En 2008, le magazine Rolling Stone le classait encore parmi les plus grands chanteurs de tous les temps. Star planétaire autoproclamée, roi de la pop, Michael Jackson est mort dans la nuit de jeudi à vendredi à l’âge de cinquante ans dans un hôpital de Los Angeles. Selon le porte-parole de l’établissement, le chanteur aurait été victime d’un arrêt cardiaque à son domicile de Holmby Hills, un des quartiers huppés de Los Angeles où il louait un manoir depuis quelques mois. Sitôt connue, la nouvelle a fait l’effet d’une onde de choc un peu partout dans le monde, aux États-Unis bien sûr, où ses fans se sont aussitôt réunis par centaines devant l’hôpital, pleurant leur idole, et jusqu’au Japon, où le chanteur déchaînait les passions, le gouvernement nippon, aussi incroyable que celui puisse paraître, ayant tenu à exprimer sa profonde tristesse à l’annonce de son décès.

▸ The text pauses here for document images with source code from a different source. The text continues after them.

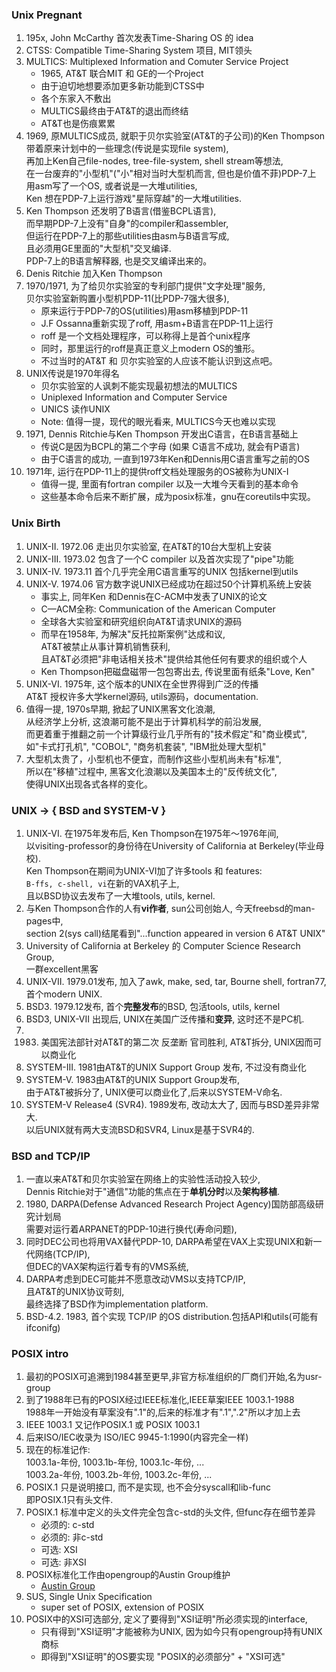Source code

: ### Unix Pregnant
1. 195x, John McCarthy 首次发表Time-Sharing OS 的 idea
2. CTSS: Compatible Time-Sharing System 项目, MIT领头
3. MULTICS: Multiplexed Information and Comuter Service Project
    + 1965, AT&T 联合MIT 和 GE的一个Project
    + 由于迫切地想要添加更多新功能到CTSS中
    + 各个东家入不敷出
    + MULTICS最终由于AT&T的退出而终结
    + AT&T也是伤痕累累
4. 1969, 原MULTICS成员, 就职于贝尔实验室(AT&T的子公司)的Ken Thompson</br>
带着原来计划中的一些理念(传说是实现file system),</br>
再加上Ken自己file-nodes, tree-file-system, shell stream等想法,</br>
在一台废弃的"小型机"("小"相对当时大型机而言, 但也是价值不菲)PDP-7上</br>
用asm写了一个OS, 或者说是一大堆utilities,</br>
Ken 想在PDP-7上运行游戏"星际穿越"的一大堆utilities.</br>
5. Ken Thompson 还发明了B语言(借鉴BCPL语言),</br>
而早期PDP-7上没有"自身"的compiler和assembler,</br>
但运行在PDP-7上的那些utilities由asm与B语言写成,</br>
且必须用GE里面的"大型机"交叉编译.</br>
PDP-7上的B语言解释器, 也是交叉编译出来的。</br>
6. Denis Ritchie 加入Ken Thompson
7. 1970/1971, 为了给贝尔实验室的专利部门提供"文字处理"服务,</br>
   贝尔实验室新购置小型机PDP-11(比PDP-7强大很多),</br>
    + 原来运行于PDP-7的OS(utilities)用asm移植到PDP-11
    + J.F Ossanna重新实现了roff, 用asm+B语言在PDP-11上运行
    + roff 是一个文档处理程序，可以称得上是首个unix程序
    + 同时，那里运行的roff是真正意义上modern OS的雏形。
    + 不过当时的AT&T 和 贝尔实验室的人应该不能认识到这点吧。
8. UNIX传说是1970年得名</br>
    + 贝尔实验室的人讽刺不能实现最初想法的MULTICS
    + Uniplexed Information and Computer Service
    + UNICS 读作UNIX
    + Note: 值得一提，现代的眼光看来, MULTICS今天也难以实现
9. 1971, Dennis Ritchie与Ken Thompson 开发出C语言，在B语言基础上</br>
    + 传说C是因为BCPL的第二个字母 (如果 C语言不成功, 就会有P语言)
    + 由于C语言的成功, 一直到1973年Ken和Dennis用C语言重写之前的OS
10. 1971年, 运行在PDP-11上的提供roff文档处理服务的OS被称为UNIX-I
    + 值得一提, 里面有fortran compiler 以及一大堆今天看到的基本命令
    + 这些基本命令后来不断扩展，成为posix标准，gnu在coreutils中实现。

### Unix Birth
1. UNIX-II. 1972.06 走出贝尔实验室, 在AT&T的10台大型机上安装
2. UNIX-III. 1973.02 包含了一个C compiler 以及首次实现了"pipe"功能
3. UNIX-IV. 1973.11 首个几乎完全用C语言重写的UNIX 包括kernel到utils
4. UNIX-V. 1974.06 官方数字说UNIX已经成功在超过50个计算机系统上安装
    + 事实上, 同年Ken 和Dennis在C-ACM中发表了UNIX的论文
    + C—ACM全称: Communication of the American Computer
    + 全球各大实验室和研究组织向AT&T请求UNIX的源码
    + 而早在1958年, 为解决"反托拉斯案例"达成和议,</br>
      AT&T被禁止从事计算机销售获利,</br>
      且AT&T必须把"非电话相关技术"提供给其他任何有要求的组织或个人
    + Ken Thompson把磁盘磁带一包包寄出去, 传说里面有纸条"Love, Ken"
5. UNIX-VI. 1975年, 这个版本的UNIX在全世界得到广泛的传播</br>
   AT&T 授权许多大学kernel源码, utils源码，documentation.
6. 值得一提, 1970s早期, 掀起了UNIX黑客文化浪潮,</br>
   从经济学上分析, 这浪潮可能不是出于计算机科学的前沿发展,</br>
   而更着重于推翻之前一个计算级行业几乎所有的"技术假定"和"商业模式",</br>
   如"卡式打孔机", "COBOL", "商务机套装", "IBM批处理大型机"
7. 大型机太贵了，小型机也不便宜，而制作这些小型机尚未有"标准",</br>
   所以在"移植"过程中, 黑客文化浪潮以及美国本土的"反传统文化",</br>
   使得UNIX出现各式各样的变化。

### UNIX -> { BSD and SYSTEM-V }
1. UNIX-VI. 在1975年发布后, Ken Thompson在1975年～1976年间,</br>
以visiting-professor的身份待在University of California at Berkeley(毕业母校).</br>
Ken Thompson在期间为UNIX-VI加了许多tools 和 features:</br>
`B-ffs, c-shell, vi`在新的VAX机子上,</br>
且以BSD协议去发布了一大堆tools, utils, kernel.</br>
2. 与Ken Thompson合作的人有**vi作者**, sun公司创始人, 今天freebsd的man-pages中,</br>
section 2(sys call)结尾看到"...function appeared in version 6 AT&T UNIX"
3. University of California at Berkeley 的 Computer Science Research Group,</br>
一群excellent黑客
4. UNIX-VII. 1979.01发布, 加入了awk, make, sed, tar, Bourne shell, fortran77,</br>
首个modern UNIX.
5. BSD3. 1979.12发布, 首个**完整发布**的BSD, 包活tools, utils, kernel
6. BSD3, UNIX-VII 出现后, UNIX在美国广泛传播和**变异**, 这时还不是PC机.
7. 1983. 美国宪法部针对AT&T的第二次 反垄断 官司胜利, AT&T拆分, UNIX因而可以商业化
8. SYSTEM-III. 1981由AT&T的UNIX Support Group 发布, 不过没有商业化
9. SYSTEM-V. 1983由AT&T的UNIX Support Group发布,</br>
由于AT&T被拆分了, UNIX便可以商业化了,后来以SYSTEM-V命名.
10. SYSTEM-V Release4 (SVR4). 1989发布, 改动太大了, 因而与BSD差异非常大.</br>
以后UNIX就有两大支流BSD和SVR4, Linux是基于SVR4的.

### BSD and TCP/IP
1. 一直以来AT&T和贝尔实验室在网络上的实验性活动投入较少,</br>
Dennis Ritchie对于"通信"功能的焦点在于**单机分时**以及**架构移植**.
2. 1980, DARPA(Defense Advanced Research Project Agency)国防部高级研究计划局</br>
需要对运行着ARPANET的PDP-10进行换代(寿命问题),</br>
3. 同时DEC公司也将用VAX替代PDP-10, DARPA希望在VAX上实现UNIX和新一代网络(TCP/IP),</br>
但DEC的VAX架构运行着专有的VMS系统,</br>
4. DARPA考虑到DEC可能并不愿意改动VMS以支持TCP/IP,</br>
且AT&T的UNIX协议苛刻,</br>
最终选择了BSD作为implementation platform.
5. BSD-4.2. 1983, 首个实现 TCP/IP 的OS distribution.包括API和utils(可能有ifconifg)

### POSIX intro
1. 最初的POSIX可追溯到1984甚至更早,非官方标准组织的厂商们开始,名为usr-group
2. 到了1988年已有的POSIX经过IEEE标准化,IEEE草案IEEE 1003.1-1988</br>
    1988年一开始没有草案没有".1"的,后来的标准才有".1",".2"所以才加上去
3. IEEE 1003.1 又记作POSIX.1 或 POSIX 1003.1
4. 后来ISO/IEC收录为 ISO/IEC 9945-1:1990(内容完全一样)
5. 现在的标准记作:</br>
    1003.1a-年份, 1003.1b-年份, 1003.1c-年份, ...</br>
    1003.2a-年份, 1003.2b-年份, 1003.2c-年份, ...</br>
6. POSIX.1 只是说明接口, 而不是实现, 也不会分syscall和lib-func</br>
    即POSIX.1只有头文件.
7. POSIX.1 标准中定义的头文件完全包含c-std的头文件, 但func存在细节差异</br>
    + 必须的: c-std
    + 必须的: 非c-std
    + 可选: XSI
    + 可选: 非XSI
8. POSIX标准化工作由opengroup的Austin Group维护</br>
    + [Austin Group](http://www.opengroup.org/austin)
9. SUS, Single Unix Specification
    + super set of POSIX, extension of POSIX
10. POSIX中的XSI可选部分, 定义了要得到"XSI证明"所必须实现的interface,</br>
    + 只有得到"XSI证明"才能被称为UNIX, 因为如今只有opengroup持有UNIX商标
    + 即得到"XSI证明"的OS要实现 "POSIX的必须部分" + "XSI可选"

Michael Jackson, malgré les frasques d’un parcours extraordinaire qui le mena du sommet jusqu’aux enfers, rejoint la destinée de ceux qui semblent être nés pour devenir des mythes. Marilyn, James Dean étaient de ceux-là, disparus eux aussi bien trop tôt, dans des conditions tragiques après avoir connu la gloire. Michael Jackson repose désormais au Panthéon des stars universelles que seule l’Amérique semble pouvoir engendrer. Sa mort vient nous rappeler que même les icônes planétaires sont des étoiles filantes. On le croyait pourtant immortel, comme hors du temps, lui qui se prenait volontiers pour Peter Pan. Bambi Jackson, c’était l’éternelle quête de l’adolescence, la recherche d’un monde enfantin, qu’il ne voulait quitter pour rien au monde. Dans les années 1980, devenu un des plus gros vendeurs de disques au monde, il était parvenu à fédérer une Amérique dont l’impérialisme culturel entendait dominer la planète. Rattrapé par une industrie du disque rêvant de puissance et de royalties, Jackson était devenu un phénomène mondial, héros de millions d’adolescents fascinés par son côté mutant et le narcissisme d’un chanteur qui se pensait alors Invincible, du nom d’un de ses derniers albums.
C’est l’album Thriller (cinquante millions de disques vendus dans le monde) qui va installer définitivement son image de roi de la pop.
Né le 29 août 1958 à Gary dans l’État de l’Indiana, ses premiers pas dans la musique furent ceux d’un enfant star. Avant son apogée et de parvenir à dépasser le King Elvis en devenant la plus grande mégastar de l’histoire du show-biz, il commença sa carrière de chanteur au sein des Jackson Five. Il est le plus jeune des cinq frères du groupe et n’a alors que cinq ans. Ce n’est que quelques années plus tard, à l’âge de onze ans, qu’il décroche son premier contrat au sein de la formation familiale qui devient le premier groupe de l’histoire de la pop à inscrire ses chansons directement au hit-parade, grâce à des succès tels que ABC ou I’ll Be There. Une jeunesse marquée par le succès, mais pas toujours heureuse cependant, à cause d’un père sévère et exigeant avec lequel il est souvent en conflit. Michael Jackson expliquait ainsi le côté Disneyland de sa propriété de Nerverland où se trouvaient réunis un zoo, un cinéma et un carrousel, lieu où, disait-il, « je pouvais avoir tout ce que je n’avais pas eu dans mon enfance ».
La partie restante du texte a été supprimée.